South Korean regulators focus on OTC crypto market

South Korean regulators are currently monitoring the trading in the OTC crypto market to avoid its criminal use.

The South Korean Supreme Prosecutors’ Office Criminal Law Academy held a session focusing on virtual currencies’ challenges and issues in light of rising crimes involving virtual currencies, such as fraud and money laundering.

Deputy Chief Prosecutor Ki No-seong and Park Min-woo from the Financial Services Commission addressed concerns, particularly highlighting the issues surrounding over-the-counter (OTC) trading and the deposit business of virtual currencies.
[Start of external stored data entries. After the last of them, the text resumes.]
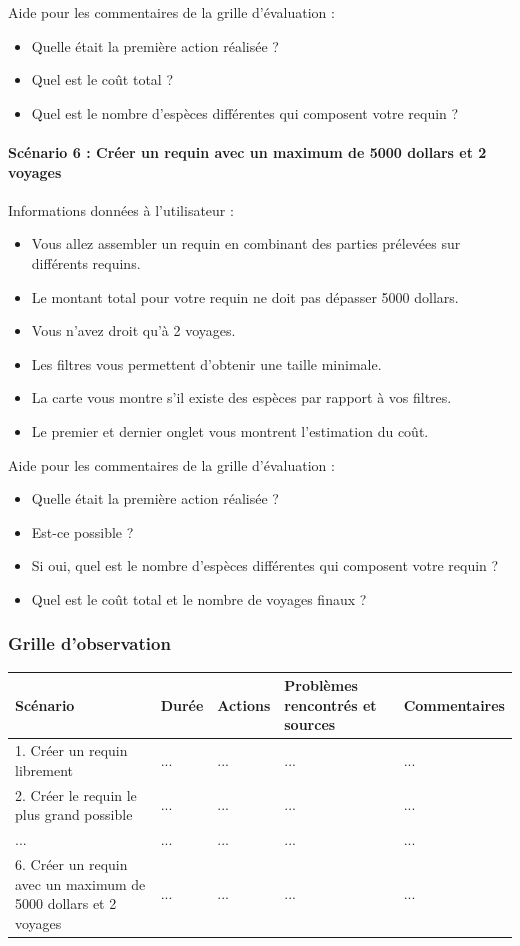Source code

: \documentclass{article}
\begin{document}
Aide pour les commentaires de la grille d'évaluation :
\begin{itemize}
    \item Quelle était la première action réalisée ?
    \item Quel est le coût total ?
    \item Quel est le nombre d'espèces différentes qui composent votre requin ?
\end{itemize}

\paragraph{Scénario 6 : Créer un requin avec un maximum de 5000 dollars et 2 voyages}
Informations données à l'utilisateur :
\begin{itemize}
    \item Vous allez assembler un requin en combinant des parties prélevées sur différents requins.
    \item Le montant total pour votre requin ne doit pas dépasser 5000 dollars.
    \item Vous n'avez droit qu'à 2 voyages.
    \item Les filtres vous permettent d'obtenir une taille minimale.
    \item La carte vous montre s'il existe des espèces par rapport à vos filtres.
    \item Le premier et dernier onglet vous montrent l'estimation du coût.
\end{itemize}

Aide pour les commentaires de la grille d'évaluation :
\begin{itemize}
    \item Quelle était la première action réalisée ?
    \item Est-ce possible ?
    \item Si oui, quel est le nombre d'espèces différentes qui composent votre requin ?
    \item Quel est le coût total et le nombre de voyages finaux ?
\end{itemize}

\subsubsection{Grille d'observation}

\begin{table}[h]
\centering
\begin{tabular}{|p{6cm}|p{1.5cm}|p{1.5cm}|p{2.5cm}|p{3.5cm}|}
\hline
Scénario & Durée & Actions & Problèmes rencontrés et sources & Commentaires \\ \hline
1. Créer un requin librement & ... & ... & ... & ... \\ \hline
2. Créer le requin le plus grand possible & ... & ... & ... & ... \\ \hline
... & ... & ... & ... & ... \\ \hline
6. Créer un requin avec un maximum de 5000 dollars et 2 voyages & ... & ... & ... & ... \\ \hline
\end{tabular}
\end{table}
\end{document}

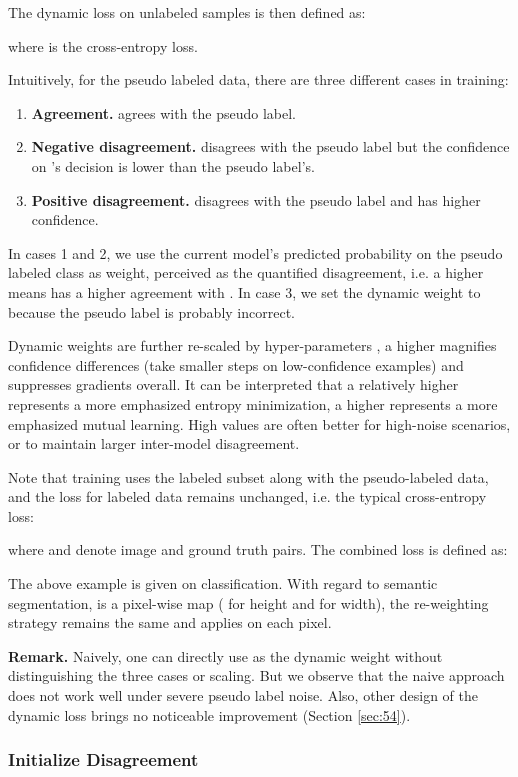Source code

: \documentclass[preprint,review,10pt]{elsarticle}
\begin{document}
The dynamic loss on unlabeled samples  is then defined as:

where  is the cross-entropy loss.

Intuitively, for the pseudo labeled data, there are three different cases in training: 
\begin{enumerate}
    \item \textbf{Agreement.}  agrees with the pseudo label.
    \item \textbf{Negative disagreement.}  disagrees with the pseudo label but the confidence on 's decision is lower than the pseudo label's.
    \item \textbf{Positive disagreement.}  disagrees with the pseudo label and has higher confidence.
\end{enumerate}
In cases 1 and 2, we use the current model's predicted probability  on the pseudo labeled class as weight, perceived as the quantified disagreement, i.e. a higher  means  has a higher agreement with . In case 3, we set the dynamic weight to  because the pseudo label is probably incorrect.

Dynamic weights are further re-scaled by hyper-parameters , a higher  magnifies confidence differences (take smaller steps on low-confidence examples) and suppresses gradients overall. It can be interpreted that a relatively higher  represents a more emphasized entropy minimization, a higher  represents a more emphasized mutual learning. High  values are often better for high-noise scenarios, or to maintain larger inter-model disagreement.

Note that training uses the labeled subset along with the pseudo-labeled data, and the loss for labeled data  remains unchanged, i.e. the typical cross-entropy loss:

where  and  denote image and ground truth pairs. The combined loss  is defined as:


The above example is given on classification. With regard to semantic segmentation,  is a pixel-wise map ( for height and  for width), the re-weighting strategy remains the same and applies on each pixel.


\textbf{Remark.} Naively, one can directly use  as the dynamic weight without distinguishing the three cases or scaling. But we observe that the naive approach does not work well under severe pseudo label noise. Also, other design of the dynamic loss brings no noticeable improvement (Section \ref{sec:54}). 

\subsubsection{Initialize Disagreement}
\label{sec:412}
\end{document}
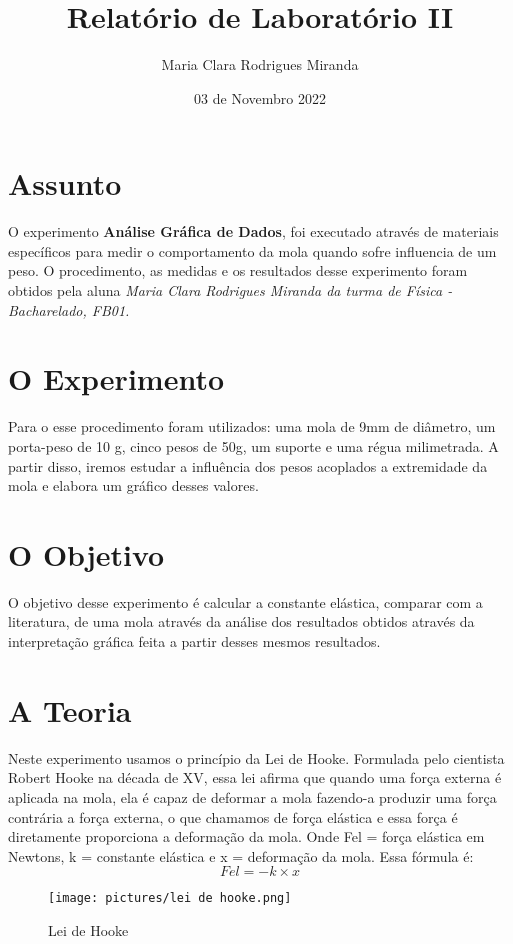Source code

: \documentclass[a4paper, 12pt]{article}
\title{Relatório de Laboratório II}
\author{Maria Clara Rodrigues Miranda}
\date{03 de Novembro 2022}
\begin{document}
\maketitle

\section{Assunto}
O experimento \textbf{Análise Gráfica de Dados}, foi executado através de materiais específicos para medir o comportamento da mola quando sofre influencia de um peso. O procedimento, as medidas e os resultados desse experimento foram obtidos pela aluna \textit{Maria Clara Rodrigues Miranda da turma de Física - Bacharelado, FB01.}

\section{O Experimento}
Para o esse procedimento foram utilizados: uma mola de 9mm de diâmetro, um porta-peso de 10 g, cinco pesos de 50g, um suporte e uma régua milimetrada. A partir disso, iremos estudar a influência dos pesos acoplados a extremidade da mola e elabora um gráfico desses valores.

\section{O Objetivo}
O objetivo desse experimento é calcular a constante elástica, comparar com a literatura, de uma mola através da análise dos resultados obtidos através da interpretação gráfica feita a partir desses mesmos resultados.

\section{A Teoria}
Neste experimento usamos o princípio da Lei de Hooke. Formulada pelo cientista Robert Hooke na década de XV, essa lei afirma que quando uma força externa é aplicada na mola, ela é capaz de deformar a mola fazendo-a produzir uma força contrária a força externa, o que chamamos de força elástica e essa força é diretamente proporciona a deformação da mola. Onde Fel = força elástica em Newtons, k = constante elástica e x = deformação da mola. Essa fórmula é:
\begin{equation}
    Fel = -k \times x
\end{equation}

\begin{figure}[!ht]
\centering 
\texttt{[image: pictures/lei de hooke.png]} 
\caption{Lei de Hooke} 
\label{Fig01} 
\end{figure}
\end{document}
They emphasized the need for stricter regulations as these platforms often operate outside standard oversight, providing avenues for illegal activities.

OTC trading in crypto: main concerns

OTC trading in the context of virtual currency allows investors to maintain privacy and confidentiality in their transactions. Unlike standard, monitored, and regulated exchanges, OTC transactions can occur without oversight, leading to potential misuse.

Deputy Chief Prosecutor Ki drew attention to illegal virtual currency OTC companies that convert illicitly acquired virtual currency into foreign currency or Korean won. These platforms are likened to a “black market” for virtual currency trading, enabling trades at any desired price without monitoring or tracking.

He highlighted that OTC platforms are often exploited to launder money or hide criminal profits, obscuring the origins of the virtual currency obtained through illegal means such as hacking or ransomware. Recent incidents have seen illegal foreign exchange transactions through OTC, bypassing official financial markets and leading to arrests, he noted.

Simultaneously, there is rising concern over the virtual currency deposit business, which pays customers interest when they deposit cryptocurrencies like Bitcoin (BTC) or Ethereum (ETH). The issue is the lack of transparency, as these deposit companies do not currently need to disclose their investment details to customers.

The officials said incidents like suspending deposits and withdrawals at Delio and Haru Invest highlight the risks. These companies suddenly halted cryptocurrency withdrawals, leading to customer uproar and legal complaints.

The forthcoming Virtual Asset Act, set to be implemented in July next year, aims to address such issues by enforcing tighter regulations. The act mandates that virtual asset operators must hold a substantial amount of the same cryptocurrency entrusted by their users, effectively curbing the opaque operations of the virtual currency deposit business.

What is OTC trading?

OTC trading, or over-the-counter trading, is a type of trading that occurs directly between two parties without the involvement of an exchange. In OTC, dealers act as market makers by providing quotes for buying and selling digital assets, regardless of their exchange price.

OTC trading has gained significant popularity in cryptocurrency. With the rise of digital assets, there has been a growing demand for OTC services from institutional investors.

However, many traders have hesitated to enter numerous platforms’ unregulated environments. To address this concern, some companies, like Huobi, have introduced fully regulated OTC desks to provide institutional investors with a secure and compliant trading environment.